### What you should do
Beginning with the line that holds "- [Puppet Inc" in the data below, give again every line through the one that holds "There are several", exactly as written.

[Source texts of formatted documents]
========

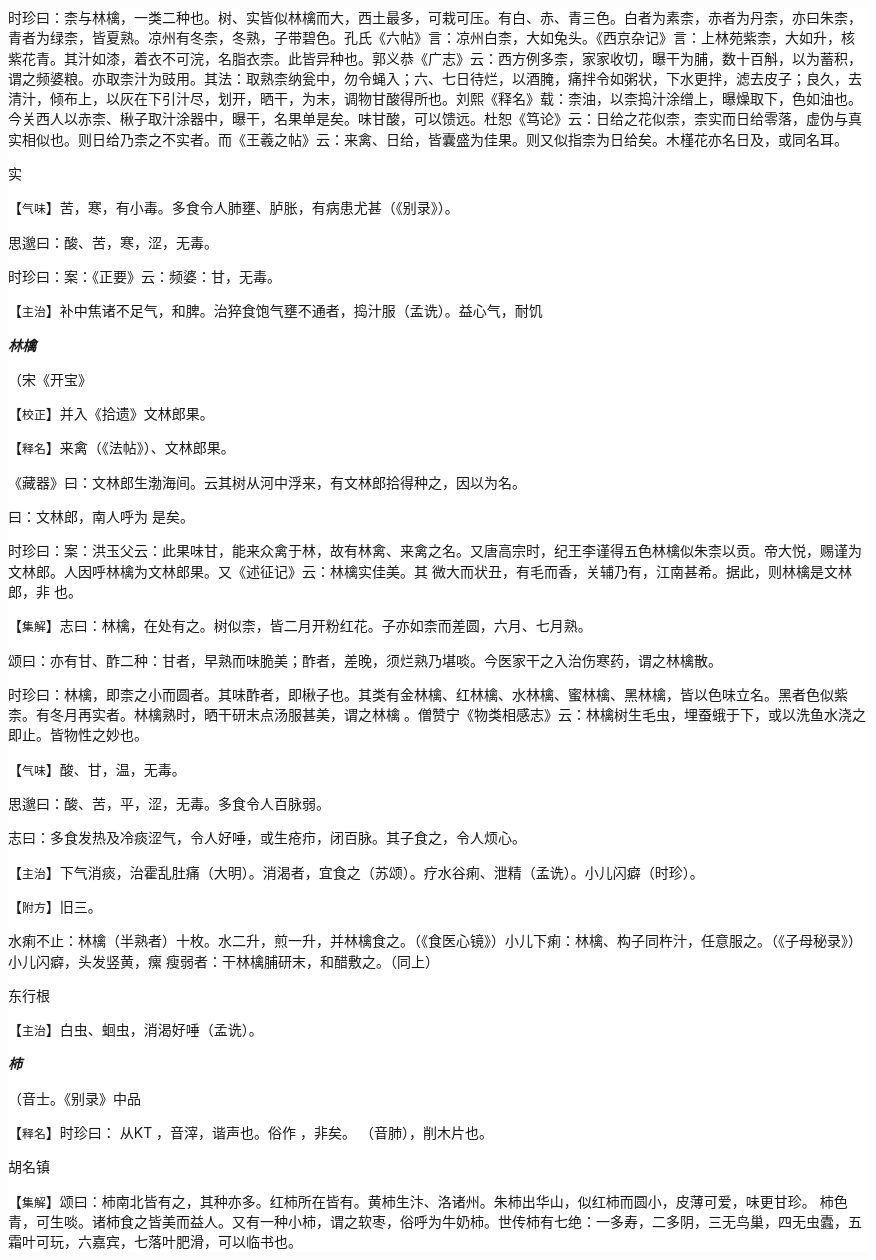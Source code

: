时珍曰：柰与林檎，一类二种也。树、实皆似林檎而大，西土最多，可栽可压。有白、赤、青三色。白者为素柰，赤者为丹柰，亦曰朱柰，青者为绿柰，皆夏熟。凉州有冬柰，冬熟，子带碧色。孔氏《六帖》言：凉州白柰，大如兔头。《西京杂记》言：上林苑紫柰，大如升，核紫花青。其汁如漆，着衣不可浣，名脂衣柰。此皆异种也。郭义恭《广志》云：西方例多柰，家家收切，曝干为脯，数十百斛，以为蓄积，谓之频婆粮。亦取柰汁为豉用。其法：取熟柰纳瓮中，勿令蝇入；六、七日待烂，以酒腌，痛拌令如粥状，下水更拌，滤去皮子；良久，去清汁，倾布上，以灰在下引汁尽，划开，晒干，为末，调物甘酸得所也。刘熙《释名》载：柰油，以柰捣汁涂缯上，曝燥取下，色如油也。今关西人以赤柰、楸子取汁涂器中，曝干，名果单是矣。味甘酸，可以馈远。杜恕《笃论》云：日给之花似柰，柰实而日给零落，虚伪与真实相似也。则日给乃柰之不实者。而《王羲之帖》云：来禽、日给，皆囊盛为佳果。则又似指柰为日给矣。木槿花亦名日及，或同名耳。  

实  

【`气味`】苦，寒，有小毒。多食令人肺壅、胪胀，有病患尤甚（《别录》）。  

思邈曰：酸、苦，寒，涩，无毒。  

时珍曰：案：《正要》云：频婆：甘，无毒。  

【`主治`】补中焦诸不足气，和脾。治猝食饱气壅不通者，捣汁服（孟诜）。益心气，耐饥  

***林檎***  

（宋《开宝》  

【`校正`】并入《拾遗》文林郎果。  

【`释名`】来禽（《法帖》）、文林郎果。  

《藏器》曰：文林郎生渤海间。云其树从河中浮来，有文林郎拾得种之，因以为名。  

曰：文林郎，南人呼为 是矣。  

时珍曰：案：洪玉父云：此果味甘，能来众禽于林，故有林禽、来禽之名。又唐高宗时，纪王李谨得五色林檎似朱柰以贡。帝大悦，赐谨为文林郎。人因呼林檎为文林郎果。又《述征记》云：林檎实佳美。其 微大而状丑，有毛而香，关辅乃有，江南甚希。据此，则林檎是文林郎，非 也。  

【`集解`】志曰：林檎，在处有之。树似柰，皆二月开粉红花。子亦如柰而差圆，六月、七月熟。  

颂曰：亦有甘、酢二种：甘者，早熟而味脆美；酢者，差晚，须烂熟乃堪啖。今医家干之入治伤寒药，谓之林檎散。  

时珍曰：林檎，即柰之小而圆者。其味酢者，即楸子也。其类有金林檎、红林檎、水林檎、蜜林檎、黑林檎，皆以色味立名。黑者色似紫柰。有冬月再实者。林檎熟时，晒干研末点汤服甚美，谓之林檎 。僧赞宁《物类相感志》云：林檎树生毛虫，埋蚕蛾于下，或以洗鱼水浇之即止。皆物性之妙也。  

【`气味`】酸、甘，温，无毒。  

思邈曰：酸、苦，平，涩，无毒。多食令人百脉弱。  

志曰：多食发热及冷痰涩气，令人好唾，或生疮疖，闭百脉。其子食之，令人烦心。  

【`主治`】下气消痰，治霍乱肚痛（大明）。消渴者，宜食之（苏颂）。疗水谷痢、泄精（孟诜）。小儿闪癖（时珍）。  

【`附方`】旧三。  

水痢不止：林檎（半熟者）十枚。水二升，煎一升，并林檎食之。（《食医心镜》）小儿下痢：林檎、构子同杵汁，任意服之。（《子母秘录》）小儿闪癖，头发竖黄，瘰 瘦弱者：干林檎脯研末，和醋敷之。（同上）  

东行根  

【`主治`】白虫、蛔虫，消渴好唾（孟诜）。  

***柿***  

（音士。《别录》中品  

【`释名`】时珍曰： 从KT ，音滓，谐声也。俗作 ，非矣。 （音肺），削木片也。  

胡名镇  

【`集解`】颂曰：柿南北皆有之，其种亦多。红柿所在皆有。黄柿生汴、洛诸州。朱柿出华山，似红柿而圆小，皮薄可爱，味更甘珍。 柿色青，可生啖。诸柿食之皆美而益人。又有一种小柿，谓之软枣，俗呼为牛奶柿。世传柿有七绝：一多寿，二多阴，三无鸟巢，四无虫蠹，五霜叶可玩，六嘉宾，七落叶肥滑，可以临书也。  
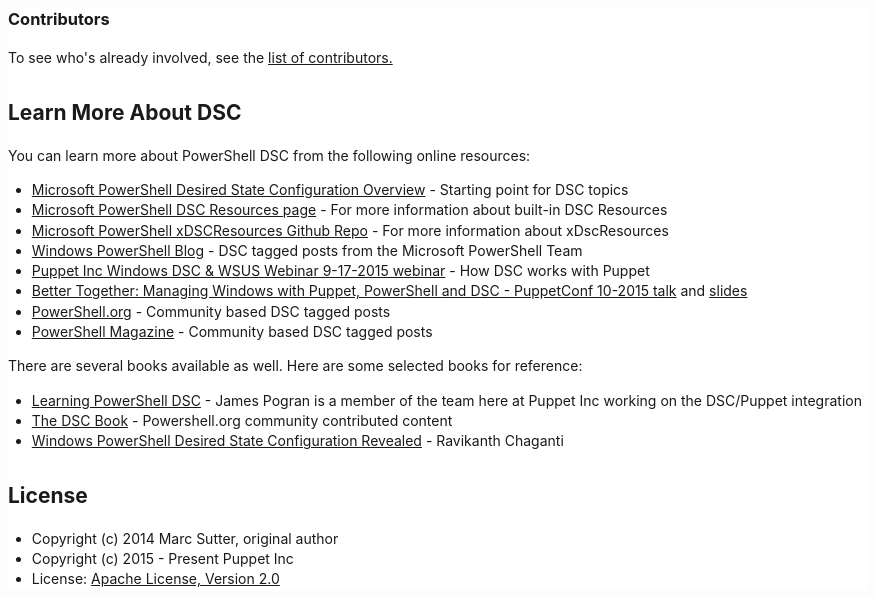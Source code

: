 ### Contributors

To see who's already involved, see the [list of contributors.](https://github.com/puppetlabs/puppetlabs-dsc/graphs/contributors)

## Learn More About DSC

You can learn more about PowerShell DSC from the following online resources:

- [Microsoft PowerShell Desired State Configuration Overview](https://msdn.microsoft.com/en-us/PowerShell/dsc/overview) - Starting point for DSC topics
- [Microsoft PowerShell DSC Resources page](https://msdn.microsoft.com/en-us/powershell/dsc/resources) - For more information about built-in DSC Resources
- [Microsoft PowerShell xDSCResources Github Repo](https://github.com/PowerShell/DscResources) -  For more information about xDscResources
- [Windows PowerShell Blog](http://blogs.msdn.com/b/powershell/archive/tags/dsc/) - DSC tagged posts from the Microsoft PowerShell Team
- [Puppet Inc Windows DSC & WSUS Webinar 9-17-2015 webinar](https://puppet.com/webinars/windows-dsc-wsus-webinar-09-17-2015) - How DSC works with Puppet
- [Better Together: Managing Windows with Puppet, PowerShell and DSC - PuppetConf 10-2015 talk](https://www.youtube.com/watch?v=TP0zqe-yQto) and [slides](https://speakerdeck.com/iristyle/better-together-managing-windows-with-puppet-powershell-and-dsc)
- [PowerShell.org](http://powershell.org/wp/tag/dsc/) - Community based DSC tagged posts
- [PowerShell Magazine](http://www.powershellmagazine.com/tag/dsc/) - Community based DSC tagged posts

There are several books available as well. Here are some selected books for reference:

- [Learning PowerShell DSC](http://bit.ly/learndsc) - James Pogran is a member of the team here at Puppet Inc working on the DSC/Puppet integration
- [The DSC Book](https://www.penflip.com/powershellorg/the-dsc-book) - Powershell.org community contributed content
- [Windows PowerShell Desired State Configuration Revealed](http://www.apress.com/9781484200179) - Ravikanth Chaganti

## License

* Copyright (c) 2014 Marc Sutter, original author
* Copyright (c) 2015 - Present Puppet Inc
* License: [Apache License, Version 2.0](https://github.com/puppetlabs/puppetlabs-dsc/blob/master/LICENSE)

========

### Exercise output
- [Puppet Inc Windows DSC & WSUS Webinar 9-17-2015 webinar](https://puppet.com/webinars/windows-dsc-wsus-webinar-09-17-2015) - How DSC works with Puppet
- [Better Together: Managing Windows with Puppet, PowerShell and DSC - PuppetConf 10-2015 talk](https://www.youtube.com/watch?v=TP0zqe-yQto) and [slides](https://speakerdeck.com/iristyle/better-together-managing-windows-with-puppet-powershell-and-dsc)
- [PowerShell.org](http://powershell.org/wp/tag/dsc/) - Community based DSC tagged posts
- [PowerShell Magazine](http://www.powershellmagazine.com/tag/dsc/) - Community based DSC tagged posts

There are several books available as well. Here are some selected books for reference:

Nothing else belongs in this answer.